- _Exercise aim_: What is needed is an exact copy of the records below, with the pictures left out.

(The input begins)

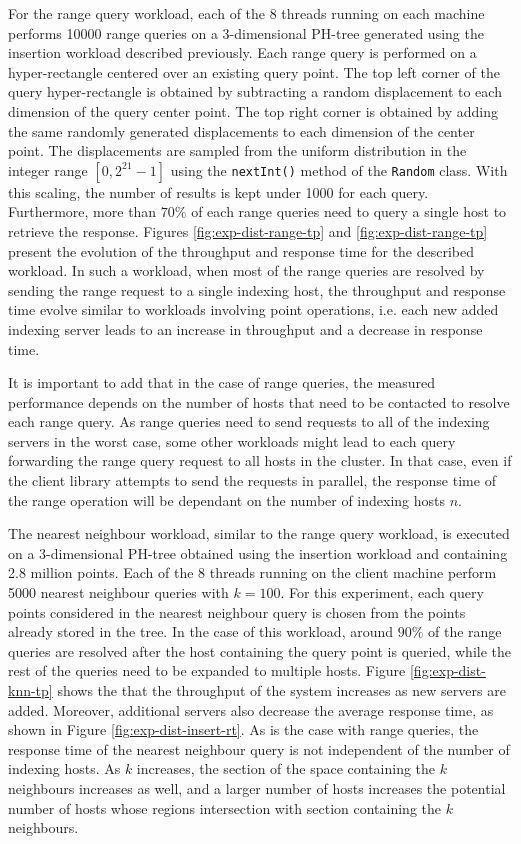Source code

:\documentclass[11pt,a4paper]{globis-book}
\begin{document}
For the range query workload, each of the 8 threads running on each machine performs 10000 range queries on a 3-dimensional PH-tree generated using the insertion workload described previously. Each range query is performed on a hyper-rectangle centered over an existing query point. The top left corner of the query hyper-rectangle is obtained by subtracting a random displacement to each dimension of the query center point. The top right corner is obtained by adding the same randomly generated displacements to each dimension of the center point. The displacements are sampled from the uniform distribution in the integer range $[0, 2^{21} - 1]$ using the \texttt{nextInt()} method of the \texttt{Random} class. With this scaling, the number of results is kept under 1000 for each query. Furthermore, more than $70\%$ of each range queries need to query a single host to retrieve the response. Figures \ref{fig:exp-dist-range-tp} and \ref{fig:exp-dist-range-tp} present the evolution of the throughput and response time for the described workload. In such a workload, when most of the range queries are resolved by sending the range request to a single indexing host, the throughput and response time evolve similar to workloads involving point operations, i.e. each new added indexing server leads to an increase in throughput and a decrease in response time.

It is important to add that in the case of range queries, the measured performance depends on the number of hosts that need to be contacted to resolve each range query. As range queries need to send requests to all of the indexing servers in the worst case, some other workloads might lead to each query forwarding the range query request to all hosts in the cluster. In that case, even if the client library attempts to send the requests in parallel, the response time of the range operation will be dependant on the number of indexing hosts $n$. 

The nearest neighbour workload, similar to the range query workload, is executed on a 3-dimensional PH-tree obtained using the insertion workload and containing 2.8 million points. Each of the 8 threads running on the client machine perform 5000 nearest neighbour queries with $k = 100$. For this experiment, each query points considered in the nearest neighbour query is chosen from the points already stored in the tree. In the case of this workload, around $90\%$ of the range queries are resolved after the host containing the query point is queried, while the rest of the queries need to be expanded to multiple hosts. Figure \ref{fig:exp-dist-knn-tp} shows the that the throughput of the system increases as new servers are added. Moreover, additional servers also decrease the average response time, as shown in Figure \ref{fig:exp-dist-insert-rt}. As is the case with range queries, the response time of the nearest neighbour query is not independent of the number of indexing hosts. As $k$ increases, the section of the space containing the $k$ neighbours increases as well, and a larger number of hosts increases the potential number of hosts whose regions intersection with section containing the $k$ neighbours. 
\end{document}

(The input ends)

- _Written reply_:
Source code

:\documentclass[11pt,a4paper]{globis-book}
\begin{document}
For the range query workload, each of the 8 threads running on each machine performs 10000 range queries on a 3-dimensional PH-tree generated using the insertion workload described previously. Each range query is performed on a hyper-rectangle centered over an existing query point. The top left corner of the query hyper-rectangle is obtained by subtracting a random displacement to each dimension of the query center point. The top right corner is obtained by adding the same randomly generated displacements to each dimension of the center point. The displacements are sampled from the uniform distribution in the integer range $[0, 2^{21} - 1]$ using the \texttt{nextInt()} method of the \texttt{Random} class. With this scaling, the number of results is kept under 1000 for each query. Furthermore, more than $70\%$ of each range queries need to query a single host to retrieve the response. Figures \ref{fig:exp-dist-range-tp} and \ref{fig:exp-dist-range-tp} present the evolution of the throughput and response time for the described workload. In such a workload, when most of the range queries are resolved by sending the range request to a single indexing host, the throughput and response time evolve similar to workloads involving point operations, i.e. each new added indexing server leads to an increase in throughput and a decrease in response time.

It is important to add that in the case of range queries, the measured performance depends on the number of hosts that need to be contacted to resolve each range query. As range queries need to send requests to all of the indexing servers in the worst case, some other workloads might lead to each query forwarding the range query request to all hosts in the cluster. In that case, even if the client library attempts to send the requests in parallel, the response time of the range operation will be dependant on the number of indexing hosts $n$. 

The nearest neighbour workload, similar to the range query workload, is executed on a 3-dimensional PH-tree obtained using the insertion workload and containing 2.8 million points. Each of the 8 threads running on the client machine perform 5000 nearest neighbour queries with $k = 100$. For this experiment, each query points considered in the nearest neighbour query is chosen from the points already stored in the tree. In the case of this workload, around $90\%$ of the range queries are resolved after the host containing the query point is queried, while the rest of the queries need to be expanded to multiple hosts. Figure \ref{fig:exp-dist-knn-tp} shows the that the throughput of the system increases as new servers are added. Moreover, additional servers also decrease the average response time, as shown in Figure \ref{fig:exp-dist-insert-rt}. As is the case with range queries, the response time of the nearest neighbour query is not independent of the number of indexing hosts. As $k$ increases, the section of the space containing the $k$ neighbours increases as well, and a larger number of hosts increases the potential number of hosts whose regions intersection with section containing the $k$ neighbours. 
\end{document}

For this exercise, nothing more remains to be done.